Movie Of The Month by JB Kaufman

Lady Killer (1933)

September, 2023

Warner Bros., 1933. Director: Roy Del Ruth. Screenplay: Ben Markson and Lillie Hayward, based on a story by Rosalind Keating Shaffer. Camera: Tony Gaudio. Film editor: George Amy. Cast: James Cagney, Mae Clarke, Margaret Lindsay, Leslie Fenton, Douglas Dumbrille, Russell Hopton, Raymond Hatton.
 
            This year being the formal 100th anniversary of Warner Bros., I’ve been focusing more attention than usual on overlooked Warner films. Happily, there’s a seemingly endless supply of titles to choose from; beginning in the mid-1920s and continuing through the rest of the Golden Age, and beyond, Warners released a staggering profusion of films. Their output included many of the all-time classics of cinema—and, inevitably, a proportion of lower-profile films that have not received the attention they deserved. My pick for this month, Lady Killer, is a case in point. Released in 1933, at the height of Jimmy Cagney’s initial burst of fame, it made full use of the star’s characteristic energy and talents, but channeled them into an odd and engaging hybrid of a story.
            Of the many categories of classic films, I have a special fondness for movies about the movies. Lady Killer qualifies as such a film, but in a rather unusual way. The protagonist, played by Cagney, starts the story with the loosest possible connection with the movies: working as an usher in a movie theater. An ensuing series of adventures, which I will not give away here, leads him to Hollywood, where he winds up before the cameras and achieves a kind of accidental stardom. In the  rollercoaster course of events in between, the film frequently shifts its tone: now a gangster film, now a comedy, now something that blends a little of both. It may be this wildly erratic tone that makes Lady Killer so difficult to categorize, and contributes to its relatively unknown status today.

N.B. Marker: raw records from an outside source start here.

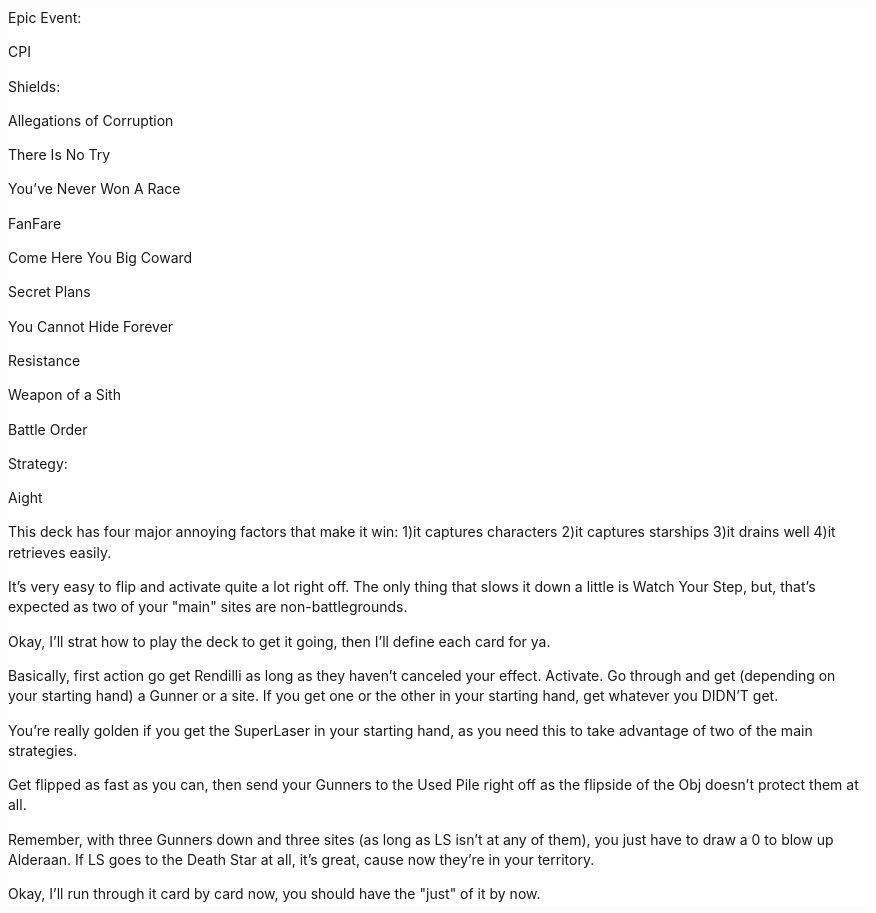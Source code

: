 Epic Event:

CPI


Shields:

Allegations of Corruption

There Is No Try

You’ve Never Won A Race

FanFare

Come Here You Big Coward

Secret Plans

You Cannot Hide Forever

Resistance

Weapon of a Sith

Battle Order




Strategy: 

Aight


This deck has four major annoying factors that make it win:  1)it captures characters 2)it captures starships 3)it drains well 4)it retrieves easily.


It’s very easy to flip and activate quite a lot right off.  The only thing that slows it down a little is Watch Your Step, but, that’s expected as two of your "main" sites are non-battlegrounds.


Okay, I’ll strat how to play the deck to get it going, then I’ll define each card for ya.  


Basically, first action go get Rendilli as long as they haven’t canceled your effect.  Activate.  Go through and get (depending on your starting hand) a Gunner or a site.  If you get one or the other in your starting hand, get whatever you DIDN’T get.  


You’re really golden if you get the SuperLaser in your starting hand, as you need this to take advantage of two of the main strategies.


Get flipped as fast as you can, then send your Gunners to the Used Pile right off as the flipside of the Obj doesn’t protect them at all.


Remember, with three Gunners down and three sites (as long as LS isn’t at any of them), you just have to draw a 0 to blow up Alderaan.  If LS goes to the Death Star at all, it’s great, cause now they’re in your territory.


Okay, I’ll run through it card by card now, you should have the "just" of it by now.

            The opening movie-theater scenes contain a couple of details that will delight both my fellow Warner fans and my fellow Disney fans. Not only does a stock exterior shot establish that the theater (the Strand) is playing a current Warners feature; a subsequent scene in the lobby depicts usher Cagney’s sarcastic repartee with two patrons—Dewey Robinson and Tammany Young, both unbilled—mocking their disappointment at learning that Mickey Mouse is not on the bill. Needless to say, Cagney doesn’t last long in this job. The later studio scenes offer little in the way of “behind-the-scenes” flavor, apart from Cagney’s appearance in a trick process shot, but they do feature wonderful glimpses of the authentic Warner Bros. lot.
            Among the other highlights of Lady Killer: Cagney gets to play opposite, not one, but two leading ladies, both regular members of the Warner stock company. One is “good girl” Margaret Lindsay, cast here as an established Hollywood star, whose romance with Cagney helps him to make his own way in the movie capital. The other is “bad girl” Mae Clarke, who first targets him in a con game, then forms a romantic attachment with him, but is always ready to double-cross him if the price is right.

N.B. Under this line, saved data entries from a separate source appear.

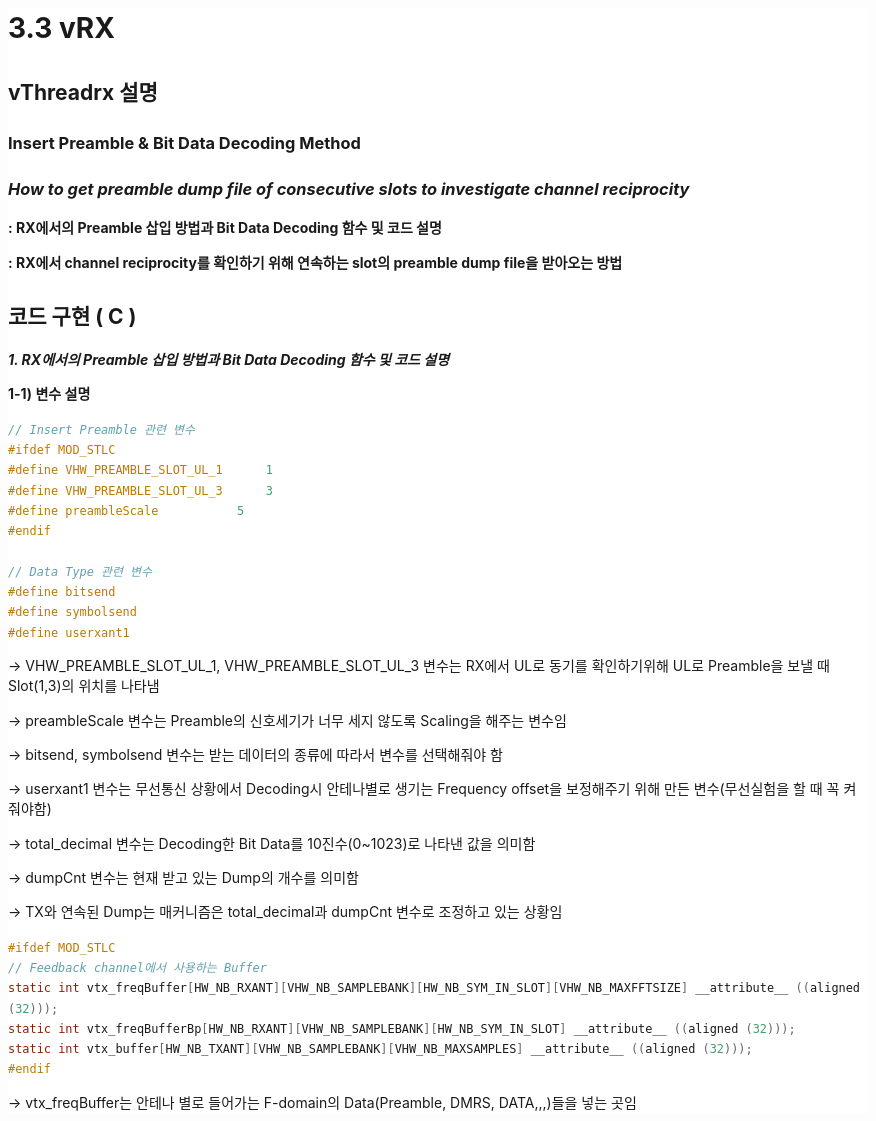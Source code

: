 # 3.3 vRX
## vThreadrx 설명
### **Insert Preamble & Bit Data Decoding Method**

### ***How to get preamble dump file of consecutive slots to investigate channel reciprocity***

**: RX에서의 Preamble 삽입 방법과 Bit Data Decoding 함수 및 코드 설명**

**: RX에서 channel reciprocity를 확인하기 위해 연속하는 slot의 preamble dump file을 받아오는 방법**


## 코드 구현 ( C )

***1. RX에서의 Preamble 삽입 방법과 Bit Data Decoding 함수 및 코드 설명***

**1-1) 변수 설명**
```c
// Insert Preamble 관련 변수 
#ifdef MOD_STLC
#define VHW_PREAMBLE_SLOT_UL_1		1
#define VHW_PREAMBLE_SLOT_UL_3		3
#define preambleScale			5
#endif

// Data Type 관련 변수
#define bitsend
#define symbolsend
#define userxant1							
``` 
→  VHW_PREAMBLE_SLOT_UL_1, VHW_PREAMBLE_SLOT_UL_3 변수는 RX에서 UL로 동기를 확인하기위해 UL로 Preamble을 보낼 때 Slot(1,3)의 위치를 나타냄 

→ preambleScale 변수는 Preamble의 신호세기가 너무 세지 않도록 Scaling을 해주는 변수임

→ bitsend, symbolsend 변수는 받는 데이터의 종류에 따라서 변수를 선택해줘야 함

→  userxant1 변수는 무선통신 상황에서 Decoding시 안테나별로 생기는 Frequency offset을 보정해주기 위해 만든 변수(무선실험을 할 때 꼭 켜줘야함) 

→ total_decimal 변수는 Decoding한 Bit Data를 10진수(0~1023)로 나타낸 값을 의미함

→ dumpCnt 변수는 현재 받고 있는 Dump의 개수를 의미함

→ TX와 연속된 Dump는 매커니즘은 total_decimal과 dumpCnt 변수로 조정하고 있는 상황임 


```c
#ifdef MOD_STLC
// Feedback channel에서 사용하는 Buffer
static int vtx_freqBuffer[HW_NB_RXANT][VHW_NB_SAMPLEBANK][HW_NB_SYM_IN_SLOT][VHW_NB_MAXFFTSIZE] __attribute__ ((aligned (32)));
static int vtx_freqBufferBp[HW_NB_RXANT][VHW_NB_SAMPLEBANK][HW_NB_SYM_IN_SLOT] __attribute__ ((aligned (32)));
static int vtx_buffer[HW_NB_TXANT][VHW_NB_SAMPLEBANK][VHW_NB_MAXSAMPLES] __attribute__ ((aligned (32)));
#endif
```
→ vtx_freqBuffer는 안테나 별로 들어가는 F-domain의 Data(Preamble, DMRS, DATA,,,)들을 넣는 곳임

            Actually, her appearance here serves to underscore the fact that Mae Clarke is one of the underappreciated actresses of early-1930s Hollywood. Less celebrated than many of her contemporaries, she was in fact a skilled, versatile, and appealing performer who played key roles in dozens of films during Hollywood’s Golden Age, including a number of recognized milestones. Not the least of these was the gangster classic Public Enemy, in which she appeared opposite Cagney two years before Lady Killer. Today Public Enemy is notorious for the scene in which Cagney pushes a grapefruit in Clarke’s face, and the attentive viewer of Lady Killer will note a sly exchange of dialogue referencing that scene. Later, when she crosses Cagney once too often, he turns on her with a burst of rough treatment that makes the grapefruit scene seem tame by comparison (although this scene is framed in a comedic tone, without the brutal nastiness that had made the earlier film so disturbing).
            And, in fact, the cast list is one of the great pleasures of Lady Killer. Regular readers of this column will know that I like to single out beloved supporting or character players in the movies, especially the unbilled ones, but this film features so many of them that it’s difficult to keep track. The aforementioned Robinson and Young are only the beginning; practically every scene is bursting with cameos by the likes of Phil Tead, Edwin Maxwell, Raymond Hatton, George Chandler, and many more. In one scene Cagney, as a fugitive from justice, notices a man watching him on the street and nervously tries to evade him. Cagney’s paranoia isn’t hard to understand; the man in question is James Burke, a fixture in 1930s movies, who almost invariably played policemen!